映像制作の未来を担う人材育成へ、Cinematic Quantumマスタークラス開催


第1回マスタークラス開催、国際的な撮影監督を招聘
文化庁の補助金により日本芸術文化振興会に設置された「文化芸術活動基盤強化基金(Japan Creator Support Fund)」の支援事業として、日本映画撮影監督協会が主催する第1回マスタークラスが開催されました。本プログラムは、国際的な活躍を目指す学生および社会人を対象とした育成プログラムとして企画されたものです。初回開催となった今回は、非常にクオリティの高い応募者が多数集まり、高い関心と期待の高さがうかがえる結果となりました。
東京と京都の2部構成で実施、最新機材での講義と実践的な撮影演習
本マスタークラスは東京と京都の2つの会場で構成されました。東京・品川ではソニーグループ本社内のDMPC Japan(Digital Media Production Center Japan)にて講義を実施し、撮影からポストプロダクションまでを一か所でトータルに検証・共有できる共創拠点を活用しました。大型LEDディスプレイ「Crystal LED」を用いた講義に加え、シネマカメラ「VENICE 2」を使用したレンズテストが行われ、Leitz社のシネマレンズを中心にカメラおよびレンズの選択、基本的な照明セッティングについて学びました。高精度なモニタリング環境により、参加者全員が同一の映像を共有しながら理解を深めることができたのです。
その後、京都の東映京都撮影所へ移り、より実践的な撮影演習を実施しました。役者と脚本を用いた全8セットアップの照明設計・撮影講習を通じて、演出意図の読み取りからカラーグレーディングによる映像全体の最終調整までを学ぶ内容となっています。

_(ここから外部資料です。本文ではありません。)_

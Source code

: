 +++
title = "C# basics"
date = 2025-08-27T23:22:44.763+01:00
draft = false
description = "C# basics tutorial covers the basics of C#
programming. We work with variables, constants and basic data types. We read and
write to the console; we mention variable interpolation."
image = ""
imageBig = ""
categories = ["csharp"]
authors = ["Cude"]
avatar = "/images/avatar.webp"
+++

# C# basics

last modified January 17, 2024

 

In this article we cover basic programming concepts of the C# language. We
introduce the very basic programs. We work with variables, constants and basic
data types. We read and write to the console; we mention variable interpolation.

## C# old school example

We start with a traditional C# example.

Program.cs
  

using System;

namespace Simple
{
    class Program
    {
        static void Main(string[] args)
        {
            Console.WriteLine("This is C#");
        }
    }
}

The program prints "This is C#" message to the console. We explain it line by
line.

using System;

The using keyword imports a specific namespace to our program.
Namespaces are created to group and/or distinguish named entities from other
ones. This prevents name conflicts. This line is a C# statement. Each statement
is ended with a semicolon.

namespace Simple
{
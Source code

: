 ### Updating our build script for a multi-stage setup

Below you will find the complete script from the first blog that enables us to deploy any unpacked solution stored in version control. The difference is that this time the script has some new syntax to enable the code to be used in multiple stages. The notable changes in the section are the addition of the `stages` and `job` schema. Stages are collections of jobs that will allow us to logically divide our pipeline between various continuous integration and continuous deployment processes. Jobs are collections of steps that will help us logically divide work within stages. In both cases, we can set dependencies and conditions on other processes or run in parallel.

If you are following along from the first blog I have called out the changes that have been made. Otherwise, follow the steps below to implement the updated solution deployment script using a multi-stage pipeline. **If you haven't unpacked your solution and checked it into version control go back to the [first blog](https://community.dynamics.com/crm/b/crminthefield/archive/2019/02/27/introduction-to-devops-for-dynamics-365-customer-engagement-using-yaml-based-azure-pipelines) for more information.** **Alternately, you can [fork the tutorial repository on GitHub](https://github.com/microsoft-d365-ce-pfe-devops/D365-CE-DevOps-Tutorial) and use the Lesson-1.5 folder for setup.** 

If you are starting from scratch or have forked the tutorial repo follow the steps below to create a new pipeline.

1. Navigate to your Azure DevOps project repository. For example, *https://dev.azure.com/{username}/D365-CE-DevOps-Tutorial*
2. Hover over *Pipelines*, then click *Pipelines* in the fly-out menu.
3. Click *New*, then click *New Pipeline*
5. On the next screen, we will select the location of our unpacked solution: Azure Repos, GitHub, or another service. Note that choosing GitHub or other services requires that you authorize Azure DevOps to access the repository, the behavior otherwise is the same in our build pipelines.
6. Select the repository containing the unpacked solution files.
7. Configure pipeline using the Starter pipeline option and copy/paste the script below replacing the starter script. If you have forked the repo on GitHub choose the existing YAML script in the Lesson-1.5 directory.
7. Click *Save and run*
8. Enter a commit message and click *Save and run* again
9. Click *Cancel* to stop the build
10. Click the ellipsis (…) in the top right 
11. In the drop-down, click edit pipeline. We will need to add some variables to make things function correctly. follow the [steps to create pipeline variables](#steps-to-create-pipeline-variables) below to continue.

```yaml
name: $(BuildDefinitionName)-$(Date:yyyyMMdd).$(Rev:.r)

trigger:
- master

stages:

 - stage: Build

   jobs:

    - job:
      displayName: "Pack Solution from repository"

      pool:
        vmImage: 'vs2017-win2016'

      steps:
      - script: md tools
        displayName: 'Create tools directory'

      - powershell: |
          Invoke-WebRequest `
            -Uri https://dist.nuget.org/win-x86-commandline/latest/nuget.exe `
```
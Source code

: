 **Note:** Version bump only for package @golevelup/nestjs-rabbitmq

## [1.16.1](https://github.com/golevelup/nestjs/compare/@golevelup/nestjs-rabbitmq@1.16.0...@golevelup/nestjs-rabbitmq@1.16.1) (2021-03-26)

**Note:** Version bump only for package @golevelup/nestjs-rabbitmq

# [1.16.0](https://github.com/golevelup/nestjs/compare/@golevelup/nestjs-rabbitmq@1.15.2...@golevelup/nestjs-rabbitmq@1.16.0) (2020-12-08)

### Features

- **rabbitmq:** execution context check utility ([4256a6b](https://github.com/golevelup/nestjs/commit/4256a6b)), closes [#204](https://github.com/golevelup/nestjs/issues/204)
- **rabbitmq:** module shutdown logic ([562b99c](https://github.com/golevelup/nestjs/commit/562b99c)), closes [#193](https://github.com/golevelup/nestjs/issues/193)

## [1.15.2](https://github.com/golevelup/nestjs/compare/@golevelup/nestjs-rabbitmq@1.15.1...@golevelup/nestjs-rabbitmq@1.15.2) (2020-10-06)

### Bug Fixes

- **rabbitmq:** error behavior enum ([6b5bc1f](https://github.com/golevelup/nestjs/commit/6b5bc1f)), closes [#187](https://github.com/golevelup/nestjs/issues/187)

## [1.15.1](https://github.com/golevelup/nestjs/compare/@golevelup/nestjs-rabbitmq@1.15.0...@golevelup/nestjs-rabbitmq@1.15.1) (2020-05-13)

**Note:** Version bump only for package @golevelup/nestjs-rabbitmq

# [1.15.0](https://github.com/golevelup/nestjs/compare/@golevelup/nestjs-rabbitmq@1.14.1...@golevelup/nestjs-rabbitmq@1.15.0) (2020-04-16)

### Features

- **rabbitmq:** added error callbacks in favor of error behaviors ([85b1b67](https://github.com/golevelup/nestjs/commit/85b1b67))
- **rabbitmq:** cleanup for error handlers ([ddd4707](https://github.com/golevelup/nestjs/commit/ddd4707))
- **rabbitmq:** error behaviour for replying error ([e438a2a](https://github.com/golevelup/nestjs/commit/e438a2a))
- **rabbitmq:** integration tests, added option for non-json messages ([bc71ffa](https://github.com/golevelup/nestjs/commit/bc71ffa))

映画『The Creator』撮影監督オーレン・ソファー氏が講師として参加
講師には、映画『The Creator』(2023年/監督:ギャレス・エドワーズ)の撮影監督として注目を集めるオーレン・ソファー氏(Oren Soffer)をアメリカより招聘しました。ソファー氏は技術的な解説にとどまらず、映像制作におけるフィロソフィー(思想)までを丁寧に言語化し、非常に優れた講師として高い評価を得ています。十分なQ&Aおよびディスカッションの時間が設けられ、参加者との双方向のコミュニケーションが実現しました。
参加者満足度の高い運営で次回開催への期待も高まる
参加者からは事前に期待する点や講師への質問を募集し、それらをセミナー開始前に講師へ共有しました。この取り組みにより講師側も参加者の関心を十分に把握したうえで講義に臨むことができ、セミナー中の質疑応答も非常に活発かつ充実した内容となっています。講演後のアンケートでは長文の回答が多く寄せられ、内容への満足度の高さと次回開催への強い期待が確認されました。特にBセミナー受講者には振り返りと自身の状況を踏まえたレポート提出を求めましたが、日本映画を取り巻く現状への切実な思いと自己研鑽への強い意志が多く見受けられたのです。
本マスタークラスは今後も継続的な実施を予定しており、日本の映像人材が国際舞台で活躍するための重要な育成の場として発展させていきます。